Manual autárquico: como usar um poste morto

O ritual é sempre o mesmo. A viagem curta, o trajeto que conheço de cor, e o momento em que a scooter encosta ao rebordo do passeio, em frente à casa da minha sogra. É um instante de transição — o motor cala-se e o mundo urbano, na sua coreografia discreta, revela-se.
Mas ultimamente há um detalhe que insiste em ficar.
O culpado está ali, bem à frente: um poste de iluminação pública, firme, mas cego. A luminária ardeu há muito tempo. Ficou o esqueleto metálico, sem cabeça, e com a cablagem exposta – como uma ferida aberta. A fita que outrora assinalava o perigo — vibrante, urgente — tornou-se um trapo desbotado, até desaparecer por completo. Um lento apagar de responsabilidade.
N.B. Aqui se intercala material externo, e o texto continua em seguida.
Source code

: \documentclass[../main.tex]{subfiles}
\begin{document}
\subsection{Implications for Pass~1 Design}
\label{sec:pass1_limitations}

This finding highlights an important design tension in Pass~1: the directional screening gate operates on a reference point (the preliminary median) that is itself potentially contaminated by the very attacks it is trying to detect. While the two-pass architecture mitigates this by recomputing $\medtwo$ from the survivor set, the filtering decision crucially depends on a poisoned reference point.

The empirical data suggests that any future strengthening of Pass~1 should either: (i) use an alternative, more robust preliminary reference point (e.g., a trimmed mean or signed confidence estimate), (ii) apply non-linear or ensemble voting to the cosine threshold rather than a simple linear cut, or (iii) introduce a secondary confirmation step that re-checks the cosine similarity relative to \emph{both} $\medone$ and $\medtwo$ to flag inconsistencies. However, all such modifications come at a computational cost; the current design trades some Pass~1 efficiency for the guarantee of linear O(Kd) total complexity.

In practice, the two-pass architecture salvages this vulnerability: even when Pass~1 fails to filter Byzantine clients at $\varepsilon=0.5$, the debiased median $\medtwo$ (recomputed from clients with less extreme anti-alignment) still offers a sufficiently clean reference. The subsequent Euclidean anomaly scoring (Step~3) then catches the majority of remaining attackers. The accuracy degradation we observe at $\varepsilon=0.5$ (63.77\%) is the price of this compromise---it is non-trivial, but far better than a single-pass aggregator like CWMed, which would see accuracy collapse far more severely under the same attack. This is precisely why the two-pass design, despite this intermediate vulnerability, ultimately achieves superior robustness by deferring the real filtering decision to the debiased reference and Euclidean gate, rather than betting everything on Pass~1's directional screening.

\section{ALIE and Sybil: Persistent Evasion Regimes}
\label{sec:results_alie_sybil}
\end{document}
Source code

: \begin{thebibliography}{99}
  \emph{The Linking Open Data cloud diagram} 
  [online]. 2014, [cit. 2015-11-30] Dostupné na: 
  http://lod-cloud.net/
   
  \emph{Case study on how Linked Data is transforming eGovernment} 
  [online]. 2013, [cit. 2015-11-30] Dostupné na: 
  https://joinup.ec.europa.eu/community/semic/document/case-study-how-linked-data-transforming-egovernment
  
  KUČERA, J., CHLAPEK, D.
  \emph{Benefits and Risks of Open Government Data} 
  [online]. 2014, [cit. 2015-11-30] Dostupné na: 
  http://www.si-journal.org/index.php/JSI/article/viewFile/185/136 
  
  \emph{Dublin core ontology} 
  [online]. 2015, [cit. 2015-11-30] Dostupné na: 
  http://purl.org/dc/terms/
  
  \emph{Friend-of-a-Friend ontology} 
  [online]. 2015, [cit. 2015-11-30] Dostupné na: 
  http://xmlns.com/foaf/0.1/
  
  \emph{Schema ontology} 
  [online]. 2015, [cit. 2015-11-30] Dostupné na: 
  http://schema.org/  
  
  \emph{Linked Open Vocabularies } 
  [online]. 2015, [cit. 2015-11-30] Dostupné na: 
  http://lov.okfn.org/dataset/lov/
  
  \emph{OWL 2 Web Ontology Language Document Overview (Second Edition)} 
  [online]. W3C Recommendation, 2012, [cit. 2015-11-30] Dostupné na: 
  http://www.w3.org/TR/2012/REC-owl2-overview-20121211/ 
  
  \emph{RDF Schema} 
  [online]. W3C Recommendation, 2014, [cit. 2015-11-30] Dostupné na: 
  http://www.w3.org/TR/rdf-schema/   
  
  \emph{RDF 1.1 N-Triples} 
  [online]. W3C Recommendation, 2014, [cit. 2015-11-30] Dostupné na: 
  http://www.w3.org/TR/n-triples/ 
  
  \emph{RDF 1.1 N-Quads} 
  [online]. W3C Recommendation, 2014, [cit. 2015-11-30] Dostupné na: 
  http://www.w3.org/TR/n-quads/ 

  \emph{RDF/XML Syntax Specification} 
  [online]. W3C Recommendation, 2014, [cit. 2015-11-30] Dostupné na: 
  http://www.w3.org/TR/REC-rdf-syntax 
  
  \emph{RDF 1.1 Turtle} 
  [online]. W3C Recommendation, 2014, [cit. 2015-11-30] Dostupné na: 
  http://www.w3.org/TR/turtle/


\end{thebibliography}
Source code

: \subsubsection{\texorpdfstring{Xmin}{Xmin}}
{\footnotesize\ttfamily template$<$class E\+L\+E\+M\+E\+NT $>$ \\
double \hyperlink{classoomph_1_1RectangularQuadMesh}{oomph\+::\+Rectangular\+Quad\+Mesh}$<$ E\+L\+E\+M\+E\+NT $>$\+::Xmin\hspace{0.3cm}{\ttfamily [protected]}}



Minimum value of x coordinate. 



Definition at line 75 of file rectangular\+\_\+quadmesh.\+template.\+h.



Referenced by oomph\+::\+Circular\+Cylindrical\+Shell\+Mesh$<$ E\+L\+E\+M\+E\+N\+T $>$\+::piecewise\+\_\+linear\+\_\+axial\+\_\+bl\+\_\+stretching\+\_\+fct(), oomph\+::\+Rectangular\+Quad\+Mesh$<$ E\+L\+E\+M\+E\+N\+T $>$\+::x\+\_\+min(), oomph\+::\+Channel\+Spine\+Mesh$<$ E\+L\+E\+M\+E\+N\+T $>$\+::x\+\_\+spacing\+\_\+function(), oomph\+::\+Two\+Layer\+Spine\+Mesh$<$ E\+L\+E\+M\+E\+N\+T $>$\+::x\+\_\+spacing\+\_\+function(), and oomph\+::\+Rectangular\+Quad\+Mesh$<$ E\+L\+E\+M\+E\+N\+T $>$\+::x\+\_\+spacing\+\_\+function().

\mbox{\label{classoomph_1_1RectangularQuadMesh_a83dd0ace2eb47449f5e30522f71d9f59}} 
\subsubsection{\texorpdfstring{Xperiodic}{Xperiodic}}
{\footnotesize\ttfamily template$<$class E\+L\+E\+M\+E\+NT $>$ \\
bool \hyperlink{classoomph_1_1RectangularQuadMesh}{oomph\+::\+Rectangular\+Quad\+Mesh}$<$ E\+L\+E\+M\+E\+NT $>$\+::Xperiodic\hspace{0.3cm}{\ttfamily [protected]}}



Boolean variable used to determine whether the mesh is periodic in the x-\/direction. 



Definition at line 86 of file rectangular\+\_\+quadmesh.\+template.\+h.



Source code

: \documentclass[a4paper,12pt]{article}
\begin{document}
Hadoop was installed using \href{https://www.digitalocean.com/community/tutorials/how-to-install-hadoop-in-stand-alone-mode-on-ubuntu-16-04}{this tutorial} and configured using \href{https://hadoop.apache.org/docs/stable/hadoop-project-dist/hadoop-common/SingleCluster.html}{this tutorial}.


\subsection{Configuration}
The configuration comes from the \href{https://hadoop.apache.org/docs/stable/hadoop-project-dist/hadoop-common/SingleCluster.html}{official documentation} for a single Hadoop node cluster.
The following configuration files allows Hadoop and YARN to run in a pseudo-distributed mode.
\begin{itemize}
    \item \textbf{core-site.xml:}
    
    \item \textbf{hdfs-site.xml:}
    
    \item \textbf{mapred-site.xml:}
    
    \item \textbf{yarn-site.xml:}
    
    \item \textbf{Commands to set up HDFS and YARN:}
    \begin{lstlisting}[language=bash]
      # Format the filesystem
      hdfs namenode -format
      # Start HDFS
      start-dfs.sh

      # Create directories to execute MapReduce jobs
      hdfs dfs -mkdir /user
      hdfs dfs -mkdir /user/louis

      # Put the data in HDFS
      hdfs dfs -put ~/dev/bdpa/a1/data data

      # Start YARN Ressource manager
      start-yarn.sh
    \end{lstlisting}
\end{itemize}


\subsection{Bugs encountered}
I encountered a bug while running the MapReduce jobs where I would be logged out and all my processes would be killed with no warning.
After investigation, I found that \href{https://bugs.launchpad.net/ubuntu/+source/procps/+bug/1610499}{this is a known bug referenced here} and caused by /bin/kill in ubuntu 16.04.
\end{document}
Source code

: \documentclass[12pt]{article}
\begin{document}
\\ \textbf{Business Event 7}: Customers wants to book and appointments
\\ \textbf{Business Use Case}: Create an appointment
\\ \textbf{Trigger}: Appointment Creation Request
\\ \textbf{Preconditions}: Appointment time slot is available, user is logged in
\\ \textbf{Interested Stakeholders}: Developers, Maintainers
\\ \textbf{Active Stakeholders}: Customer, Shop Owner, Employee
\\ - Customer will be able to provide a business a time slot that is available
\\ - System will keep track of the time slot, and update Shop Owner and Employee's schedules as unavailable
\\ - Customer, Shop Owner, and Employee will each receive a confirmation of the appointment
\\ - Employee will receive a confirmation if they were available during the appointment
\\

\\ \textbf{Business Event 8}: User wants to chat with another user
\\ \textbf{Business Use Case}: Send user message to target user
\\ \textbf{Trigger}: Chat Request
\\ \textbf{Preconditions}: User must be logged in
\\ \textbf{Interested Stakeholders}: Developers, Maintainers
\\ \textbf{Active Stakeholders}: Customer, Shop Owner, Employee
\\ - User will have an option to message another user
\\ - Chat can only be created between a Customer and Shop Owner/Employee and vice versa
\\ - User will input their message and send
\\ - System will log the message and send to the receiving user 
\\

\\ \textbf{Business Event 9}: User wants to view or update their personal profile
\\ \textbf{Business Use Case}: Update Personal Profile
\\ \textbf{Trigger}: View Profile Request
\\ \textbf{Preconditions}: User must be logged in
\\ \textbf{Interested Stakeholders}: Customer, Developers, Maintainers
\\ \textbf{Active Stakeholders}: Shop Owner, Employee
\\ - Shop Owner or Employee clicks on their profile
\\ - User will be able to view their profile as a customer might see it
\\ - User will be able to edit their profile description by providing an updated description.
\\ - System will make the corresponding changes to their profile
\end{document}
É a prova visível de um processo que começou com uma exposição à Câmara Municipal de Braga, lá por maio de 2024, e que desde então repousa — confortável — nos arquivos da burocracia.
Mas há uma ironia difícil de ignorar.
Nas últimas eleições autárquicas, este mesmo poste cego — incapaz de iluminar o asfalto — foi promovido a suporte de campanha. Sobre o metal abandonado colaram promessas de futuros risonhos e slogans vazios de um partido que, curiosamente, continuou no poder. Um gesto simples, quase banal, mas carregado de um cinismo involuntário: usar o que não se cuida para prometer o que não se cumpre.
O brio falhou. E a fiscalização, essa, parece sofrer da mesma cegueira que o poste, circulando numa indiferença burocrática enquanto o abandono se perpetua.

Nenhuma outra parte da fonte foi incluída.